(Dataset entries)
=======

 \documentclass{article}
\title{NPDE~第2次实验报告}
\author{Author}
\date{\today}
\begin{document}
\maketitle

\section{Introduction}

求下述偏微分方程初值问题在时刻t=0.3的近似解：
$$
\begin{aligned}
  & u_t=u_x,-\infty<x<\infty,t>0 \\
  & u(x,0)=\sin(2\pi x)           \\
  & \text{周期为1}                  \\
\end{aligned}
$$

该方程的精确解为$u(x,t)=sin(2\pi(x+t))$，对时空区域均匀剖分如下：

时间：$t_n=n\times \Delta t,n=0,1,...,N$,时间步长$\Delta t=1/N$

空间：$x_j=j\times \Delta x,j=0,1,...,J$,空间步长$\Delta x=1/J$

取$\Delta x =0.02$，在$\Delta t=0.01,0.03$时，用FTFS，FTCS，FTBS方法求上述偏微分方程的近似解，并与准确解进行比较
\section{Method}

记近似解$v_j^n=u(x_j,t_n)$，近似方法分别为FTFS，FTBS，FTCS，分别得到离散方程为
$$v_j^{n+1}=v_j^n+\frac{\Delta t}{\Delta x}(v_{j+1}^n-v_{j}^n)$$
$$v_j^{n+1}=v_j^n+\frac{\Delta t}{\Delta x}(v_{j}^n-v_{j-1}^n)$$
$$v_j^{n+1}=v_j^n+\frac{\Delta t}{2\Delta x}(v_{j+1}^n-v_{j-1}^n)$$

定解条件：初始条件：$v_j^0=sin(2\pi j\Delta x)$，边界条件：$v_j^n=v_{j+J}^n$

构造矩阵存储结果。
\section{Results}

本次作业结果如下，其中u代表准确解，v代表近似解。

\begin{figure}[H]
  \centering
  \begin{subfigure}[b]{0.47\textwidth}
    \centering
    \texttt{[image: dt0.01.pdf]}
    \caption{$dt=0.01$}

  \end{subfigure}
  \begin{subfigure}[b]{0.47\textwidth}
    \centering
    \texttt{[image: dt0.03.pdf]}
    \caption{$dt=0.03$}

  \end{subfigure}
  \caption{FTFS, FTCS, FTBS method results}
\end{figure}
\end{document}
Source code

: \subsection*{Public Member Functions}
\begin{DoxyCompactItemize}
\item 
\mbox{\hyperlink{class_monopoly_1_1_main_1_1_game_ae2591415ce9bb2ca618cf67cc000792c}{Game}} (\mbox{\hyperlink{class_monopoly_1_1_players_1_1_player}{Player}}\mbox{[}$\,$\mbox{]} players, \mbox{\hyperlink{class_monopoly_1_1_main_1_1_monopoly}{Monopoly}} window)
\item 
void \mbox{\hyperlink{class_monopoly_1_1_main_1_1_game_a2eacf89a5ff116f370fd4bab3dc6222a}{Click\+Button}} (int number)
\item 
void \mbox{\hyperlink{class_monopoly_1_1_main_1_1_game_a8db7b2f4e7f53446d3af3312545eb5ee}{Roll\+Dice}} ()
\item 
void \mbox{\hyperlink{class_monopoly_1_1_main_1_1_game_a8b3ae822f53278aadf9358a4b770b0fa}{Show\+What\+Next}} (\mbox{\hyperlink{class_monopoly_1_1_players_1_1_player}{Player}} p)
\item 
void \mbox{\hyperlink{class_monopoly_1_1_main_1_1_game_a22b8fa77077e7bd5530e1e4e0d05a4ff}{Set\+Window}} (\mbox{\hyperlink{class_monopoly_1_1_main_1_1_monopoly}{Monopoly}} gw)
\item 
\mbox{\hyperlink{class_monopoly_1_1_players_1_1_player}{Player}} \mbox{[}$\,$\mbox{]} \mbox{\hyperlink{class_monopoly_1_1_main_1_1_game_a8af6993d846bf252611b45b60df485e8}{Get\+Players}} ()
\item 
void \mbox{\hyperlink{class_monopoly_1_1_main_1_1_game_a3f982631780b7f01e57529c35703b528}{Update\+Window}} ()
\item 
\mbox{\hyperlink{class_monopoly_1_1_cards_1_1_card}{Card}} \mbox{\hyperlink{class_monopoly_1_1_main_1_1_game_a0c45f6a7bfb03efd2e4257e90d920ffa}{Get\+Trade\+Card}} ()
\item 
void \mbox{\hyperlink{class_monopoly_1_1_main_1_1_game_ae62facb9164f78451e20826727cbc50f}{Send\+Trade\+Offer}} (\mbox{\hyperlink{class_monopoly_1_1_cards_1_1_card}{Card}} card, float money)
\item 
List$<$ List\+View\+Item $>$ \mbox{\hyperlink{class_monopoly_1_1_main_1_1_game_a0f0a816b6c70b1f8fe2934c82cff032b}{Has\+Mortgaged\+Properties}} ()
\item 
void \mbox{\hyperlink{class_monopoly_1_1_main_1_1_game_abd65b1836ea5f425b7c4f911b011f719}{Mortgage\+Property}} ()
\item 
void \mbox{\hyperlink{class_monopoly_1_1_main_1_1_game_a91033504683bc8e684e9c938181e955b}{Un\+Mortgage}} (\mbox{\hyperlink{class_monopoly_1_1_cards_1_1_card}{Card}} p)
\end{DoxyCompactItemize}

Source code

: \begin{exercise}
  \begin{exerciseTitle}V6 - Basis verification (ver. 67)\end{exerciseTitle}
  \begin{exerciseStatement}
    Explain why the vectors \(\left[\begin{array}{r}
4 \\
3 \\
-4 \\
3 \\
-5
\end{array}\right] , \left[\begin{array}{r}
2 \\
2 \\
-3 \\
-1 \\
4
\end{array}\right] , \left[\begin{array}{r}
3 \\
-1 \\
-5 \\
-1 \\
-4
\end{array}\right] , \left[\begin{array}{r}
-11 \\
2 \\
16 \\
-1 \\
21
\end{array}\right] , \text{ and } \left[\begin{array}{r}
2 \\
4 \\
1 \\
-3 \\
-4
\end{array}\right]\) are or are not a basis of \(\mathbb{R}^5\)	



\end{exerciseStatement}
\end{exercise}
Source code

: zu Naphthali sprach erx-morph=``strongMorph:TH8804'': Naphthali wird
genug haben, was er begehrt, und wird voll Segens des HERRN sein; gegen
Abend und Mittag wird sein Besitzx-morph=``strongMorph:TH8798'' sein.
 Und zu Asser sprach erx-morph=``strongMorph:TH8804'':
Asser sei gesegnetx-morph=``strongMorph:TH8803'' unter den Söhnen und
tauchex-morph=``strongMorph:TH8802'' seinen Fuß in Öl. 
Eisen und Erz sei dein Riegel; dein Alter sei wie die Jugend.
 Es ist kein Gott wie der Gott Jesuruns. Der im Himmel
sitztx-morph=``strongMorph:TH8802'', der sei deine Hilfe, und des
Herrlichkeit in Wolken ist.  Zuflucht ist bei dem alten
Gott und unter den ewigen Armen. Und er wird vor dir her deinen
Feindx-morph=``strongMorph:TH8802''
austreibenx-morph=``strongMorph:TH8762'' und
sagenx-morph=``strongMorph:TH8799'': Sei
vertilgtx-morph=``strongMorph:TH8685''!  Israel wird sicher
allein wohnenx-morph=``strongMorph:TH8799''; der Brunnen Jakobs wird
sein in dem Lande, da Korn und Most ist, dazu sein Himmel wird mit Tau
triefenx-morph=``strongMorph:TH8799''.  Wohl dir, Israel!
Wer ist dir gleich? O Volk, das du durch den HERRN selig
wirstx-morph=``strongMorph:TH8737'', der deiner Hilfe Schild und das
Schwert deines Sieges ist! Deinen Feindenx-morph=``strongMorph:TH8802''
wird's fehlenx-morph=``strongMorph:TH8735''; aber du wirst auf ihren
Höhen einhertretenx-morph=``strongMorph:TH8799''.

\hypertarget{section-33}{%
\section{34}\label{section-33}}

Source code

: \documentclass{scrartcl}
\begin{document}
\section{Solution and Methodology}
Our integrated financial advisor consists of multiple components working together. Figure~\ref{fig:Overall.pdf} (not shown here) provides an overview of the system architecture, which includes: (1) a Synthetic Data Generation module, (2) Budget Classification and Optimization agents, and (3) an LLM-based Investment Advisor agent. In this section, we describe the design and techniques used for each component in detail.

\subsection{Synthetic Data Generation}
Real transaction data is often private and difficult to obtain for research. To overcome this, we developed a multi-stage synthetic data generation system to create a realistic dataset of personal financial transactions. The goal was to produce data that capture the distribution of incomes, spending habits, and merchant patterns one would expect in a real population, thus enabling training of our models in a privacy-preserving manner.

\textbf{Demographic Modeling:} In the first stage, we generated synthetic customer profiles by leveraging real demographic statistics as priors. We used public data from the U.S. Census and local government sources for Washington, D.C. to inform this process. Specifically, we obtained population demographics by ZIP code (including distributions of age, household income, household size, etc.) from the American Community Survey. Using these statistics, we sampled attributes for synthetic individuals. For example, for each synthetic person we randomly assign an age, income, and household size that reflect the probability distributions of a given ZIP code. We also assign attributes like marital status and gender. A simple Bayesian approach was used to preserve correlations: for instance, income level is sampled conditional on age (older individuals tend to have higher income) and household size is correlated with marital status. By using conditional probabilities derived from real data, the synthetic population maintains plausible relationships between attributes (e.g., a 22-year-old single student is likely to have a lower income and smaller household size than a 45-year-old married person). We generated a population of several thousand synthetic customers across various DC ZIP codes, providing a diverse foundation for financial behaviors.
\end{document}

=======

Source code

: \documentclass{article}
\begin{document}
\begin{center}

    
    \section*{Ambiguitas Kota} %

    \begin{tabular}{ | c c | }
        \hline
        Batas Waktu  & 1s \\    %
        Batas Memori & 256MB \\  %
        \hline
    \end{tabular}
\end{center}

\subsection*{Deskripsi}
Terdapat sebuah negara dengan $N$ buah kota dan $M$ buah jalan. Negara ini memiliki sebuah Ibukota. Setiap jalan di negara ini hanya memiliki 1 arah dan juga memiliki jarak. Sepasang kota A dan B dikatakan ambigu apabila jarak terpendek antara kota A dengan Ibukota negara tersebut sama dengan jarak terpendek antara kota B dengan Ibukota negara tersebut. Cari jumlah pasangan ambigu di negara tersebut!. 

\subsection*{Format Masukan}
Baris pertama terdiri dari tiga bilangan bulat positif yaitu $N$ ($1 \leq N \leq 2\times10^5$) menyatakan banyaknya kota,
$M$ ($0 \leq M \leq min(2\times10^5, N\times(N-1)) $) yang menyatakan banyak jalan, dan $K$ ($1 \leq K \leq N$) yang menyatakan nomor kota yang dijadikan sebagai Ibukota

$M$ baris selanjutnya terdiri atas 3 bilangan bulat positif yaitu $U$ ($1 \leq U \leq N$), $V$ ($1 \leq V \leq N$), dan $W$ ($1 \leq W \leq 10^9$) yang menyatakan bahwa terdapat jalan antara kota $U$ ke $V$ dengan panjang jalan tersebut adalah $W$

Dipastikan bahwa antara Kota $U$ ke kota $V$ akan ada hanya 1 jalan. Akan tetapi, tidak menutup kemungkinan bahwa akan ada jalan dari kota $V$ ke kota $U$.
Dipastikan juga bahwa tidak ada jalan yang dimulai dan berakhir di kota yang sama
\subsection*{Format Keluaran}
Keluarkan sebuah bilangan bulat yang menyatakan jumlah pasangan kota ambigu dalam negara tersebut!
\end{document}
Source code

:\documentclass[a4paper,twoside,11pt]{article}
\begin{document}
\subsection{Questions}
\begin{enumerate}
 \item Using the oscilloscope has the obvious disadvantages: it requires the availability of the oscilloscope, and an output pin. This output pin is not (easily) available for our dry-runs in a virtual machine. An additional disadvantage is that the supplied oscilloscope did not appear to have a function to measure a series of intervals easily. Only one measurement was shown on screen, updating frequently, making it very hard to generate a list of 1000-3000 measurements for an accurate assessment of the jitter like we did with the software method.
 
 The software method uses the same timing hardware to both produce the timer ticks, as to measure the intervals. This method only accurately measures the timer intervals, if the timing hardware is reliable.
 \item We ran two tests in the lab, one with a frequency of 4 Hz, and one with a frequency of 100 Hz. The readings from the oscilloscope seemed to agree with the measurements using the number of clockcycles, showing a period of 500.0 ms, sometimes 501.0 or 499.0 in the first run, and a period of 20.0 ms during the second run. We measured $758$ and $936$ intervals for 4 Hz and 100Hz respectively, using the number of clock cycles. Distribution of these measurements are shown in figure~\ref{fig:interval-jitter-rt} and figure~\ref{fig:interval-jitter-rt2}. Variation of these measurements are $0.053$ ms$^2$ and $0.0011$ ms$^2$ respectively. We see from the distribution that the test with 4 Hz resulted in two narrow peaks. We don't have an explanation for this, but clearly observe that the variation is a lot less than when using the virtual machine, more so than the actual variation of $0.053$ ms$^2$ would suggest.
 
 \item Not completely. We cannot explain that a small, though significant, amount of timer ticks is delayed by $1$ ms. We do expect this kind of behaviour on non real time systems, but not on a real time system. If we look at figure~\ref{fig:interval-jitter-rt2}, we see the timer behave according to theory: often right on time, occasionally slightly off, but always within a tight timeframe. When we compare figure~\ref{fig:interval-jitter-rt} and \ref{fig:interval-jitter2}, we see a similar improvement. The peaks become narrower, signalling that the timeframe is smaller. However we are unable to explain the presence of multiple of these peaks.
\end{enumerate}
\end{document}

=======

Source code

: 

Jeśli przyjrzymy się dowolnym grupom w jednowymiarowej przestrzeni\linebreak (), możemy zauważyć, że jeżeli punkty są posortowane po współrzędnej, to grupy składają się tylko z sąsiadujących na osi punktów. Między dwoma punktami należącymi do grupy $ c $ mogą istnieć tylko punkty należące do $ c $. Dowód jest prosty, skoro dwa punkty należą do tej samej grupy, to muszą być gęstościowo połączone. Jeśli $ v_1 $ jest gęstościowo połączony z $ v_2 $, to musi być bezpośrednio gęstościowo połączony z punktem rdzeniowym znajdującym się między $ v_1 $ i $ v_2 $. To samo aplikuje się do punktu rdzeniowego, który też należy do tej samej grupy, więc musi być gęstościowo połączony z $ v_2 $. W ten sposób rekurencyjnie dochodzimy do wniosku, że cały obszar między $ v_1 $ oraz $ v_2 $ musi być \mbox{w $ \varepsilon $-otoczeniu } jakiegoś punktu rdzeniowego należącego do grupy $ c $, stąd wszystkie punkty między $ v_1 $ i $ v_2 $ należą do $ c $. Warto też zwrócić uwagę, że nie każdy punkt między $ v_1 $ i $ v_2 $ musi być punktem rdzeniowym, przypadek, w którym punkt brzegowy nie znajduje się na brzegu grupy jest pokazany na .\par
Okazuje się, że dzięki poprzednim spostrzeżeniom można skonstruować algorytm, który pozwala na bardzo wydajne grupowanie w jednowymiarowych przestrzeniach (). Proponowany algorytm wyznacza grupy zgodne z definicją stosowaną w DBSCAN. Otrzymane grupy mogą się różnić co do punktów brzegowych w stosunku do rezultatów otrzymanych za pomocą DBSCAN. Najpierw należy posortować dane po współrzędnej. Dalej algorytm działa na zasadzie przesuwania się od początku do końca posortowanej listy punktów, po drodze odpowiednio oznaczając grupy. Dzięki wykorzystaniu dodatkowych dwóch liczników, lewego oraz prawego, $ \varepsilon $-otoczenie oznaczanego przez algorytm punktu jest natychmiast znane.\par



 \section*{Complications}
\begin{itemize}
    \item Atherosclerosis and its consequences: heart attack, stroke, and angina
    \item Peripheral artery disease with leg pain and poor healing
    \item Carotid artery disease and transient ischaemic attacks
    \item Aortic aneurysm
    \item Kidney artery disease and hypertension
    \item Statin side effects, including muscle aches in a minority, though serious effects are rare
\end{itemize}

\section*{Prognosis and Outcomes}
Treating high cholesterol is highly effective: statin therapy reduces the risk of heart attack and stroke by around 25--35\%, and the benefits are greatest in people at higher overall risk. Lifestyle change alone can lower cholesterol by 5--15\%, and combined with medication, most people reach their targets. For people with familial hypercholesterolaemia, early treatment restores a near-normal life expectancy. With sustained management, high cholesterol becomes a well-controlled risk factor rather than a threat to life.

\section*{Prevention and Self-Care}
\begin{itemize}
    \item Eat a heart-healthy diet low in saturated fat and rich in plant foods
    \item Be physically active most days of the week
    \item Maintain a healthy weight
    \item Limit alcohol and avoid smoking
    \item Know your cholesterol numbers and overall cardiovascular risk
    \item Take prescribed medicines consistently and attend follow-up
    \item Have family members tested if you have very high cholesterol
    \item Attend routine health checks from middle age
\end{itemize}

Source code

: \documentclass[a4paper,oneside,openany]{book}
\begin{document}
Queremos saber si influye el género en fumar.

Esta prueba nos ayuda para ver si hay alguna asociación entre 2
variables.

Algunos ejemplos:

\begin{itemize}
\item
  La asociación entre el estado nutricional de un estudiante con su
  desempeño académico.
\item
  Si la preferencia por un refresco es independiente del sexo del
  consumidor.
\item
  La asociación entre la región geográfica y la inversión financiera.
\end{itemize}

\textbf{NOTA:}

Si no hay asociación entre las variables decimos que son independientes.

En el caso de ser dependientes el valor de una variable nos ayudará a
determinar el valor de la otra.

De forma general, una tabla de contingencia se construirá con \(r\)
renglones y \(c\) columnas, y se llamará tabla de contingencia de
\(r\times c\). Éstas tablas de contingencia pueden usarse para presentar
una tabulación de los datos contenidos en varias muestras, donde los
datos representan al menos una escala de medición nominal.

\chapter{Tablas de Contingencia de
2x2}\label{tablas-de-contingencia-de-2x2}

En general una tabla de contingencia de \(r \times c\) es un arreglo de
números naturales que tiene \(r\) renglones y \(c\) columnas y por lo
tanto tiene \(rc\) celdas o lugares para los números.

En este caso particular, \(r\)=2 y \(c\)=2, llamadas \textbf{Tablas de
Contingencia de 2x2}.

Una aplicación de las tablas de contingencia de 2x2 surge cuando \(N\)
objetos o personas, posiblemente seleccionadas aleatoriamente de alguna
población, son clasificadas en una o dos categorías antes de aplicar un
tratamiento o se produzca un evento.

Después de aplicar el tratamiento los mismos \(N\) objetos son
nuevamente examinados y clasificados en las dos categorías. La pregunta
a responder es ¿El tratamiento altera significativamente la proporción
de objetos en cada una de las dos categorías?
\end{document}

=======

| Task prompt |
A single number is the whole answer: report how many lines in the data above include the word "FTCS".

| Response |
3